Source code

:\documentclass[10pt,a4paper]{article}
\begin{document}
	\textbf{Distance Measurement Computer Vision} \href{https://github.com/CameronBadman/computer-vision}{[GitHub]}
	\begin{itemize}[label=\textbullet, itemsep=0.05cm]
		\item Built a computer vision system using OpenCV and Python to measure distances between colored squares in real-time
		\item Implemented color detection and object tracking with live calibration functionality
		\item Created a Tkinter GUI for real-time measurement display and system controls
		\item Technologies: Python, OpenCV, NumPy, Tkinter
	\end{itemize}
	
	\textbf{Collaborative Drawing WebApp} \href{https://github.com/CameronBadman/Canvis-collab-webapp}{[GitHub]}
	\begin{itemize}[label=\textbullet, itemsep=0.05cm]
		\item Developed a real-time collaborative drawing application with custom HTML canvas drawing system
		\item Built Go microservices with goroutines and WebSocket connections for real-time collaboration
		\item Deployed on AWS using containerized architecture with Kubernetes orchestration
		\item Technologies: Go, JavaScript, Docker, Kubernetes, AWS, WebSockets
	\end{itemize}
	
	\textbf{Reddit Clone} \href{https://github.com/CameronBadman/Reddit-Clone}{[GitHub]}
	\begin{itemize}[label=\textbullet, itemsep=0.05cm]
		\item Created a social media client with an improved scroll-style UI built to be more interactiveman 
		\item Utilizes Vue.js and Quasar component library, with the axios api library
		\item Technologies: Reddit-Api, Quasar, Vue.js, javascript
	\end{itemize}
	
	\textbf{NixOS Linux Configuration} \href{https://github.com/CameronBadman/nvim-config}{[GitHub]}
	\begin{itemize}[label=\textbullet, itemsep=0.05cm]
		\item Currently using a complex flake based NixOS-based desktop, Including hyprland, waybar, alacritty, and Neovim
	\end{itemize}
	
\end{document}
------
_WHAT YOU NEED TO DO:_ Send back the whole listing above exactly, please.

_RESULT OF THE EXERCISE:_
Source code

:\documentclass[10pt,a4paper]{article}
\begin{document}
	\textbf{Distance Measurement Computer Vision} \href{https://github.com/CameronBadman/computer-vision}{[GitHub]}
	\begin{itemize}[label=\textbullet, itemsep=0.05cm]
		\item Built a computer vision system using OpenCV and Python to measure distances between colored squares in real-time
		\item Implemented color detection and object tracking with live calibration functionality
		\item Created a Tkinter GUI for real-time measurement display and system controls
		\item Technologies: Python, OpenCV, NumPy, Tkinter
	\end{itemize}
	
	\textbf{Collaborative Drawing WebApp} \href{https://github.com/CameronBadman/Canvis-collab-webapp}{[GitHub]}
	\begin{itemize}[label=\textbullet, itemsep=0.05cm]
		\item Developed a real-time collaborative drawing application with custom HTML canvas drawing system
		\item Built Go microservices with goroutines and WebSocket connections for real-time collaboration
		\item Deployed on AWS using containerized architecture with Kubernetes orchestration
		\item Technologies: Go, JavaScript, Docker, Kubernetes, AWS, WebSockets
	\end{itemize}
	
	\textbf{Reddit Clone} \href{https://github.com/CameronBadman/Reddit-Clone}{[GitHub]}
	\begin{itemize}[label=\textbullet, itemsep=0.05cm]
		\item Created a social media client with an improved scroll-style UI built to be more interactiveman 
		\item Utilizes Vue.js and Quasar component library, with the axios api library
		\item Technologies: Reddit-Api, Quasar, Vue.js, javascript
	\end{itemize}
	
	\textbf{NixOS Linux Configuration} \href{https://github.com/CameronBadman/nvim-config}{[GitHub]}
	\begin{itemize}[label=\textbullet, itemsep=0.05cm]
		\item Currently using a complex flake based NixOS-based desktop, Including hyprland, waybar, alacritty, and Neovim
	\end{itemize}
	
\end{document}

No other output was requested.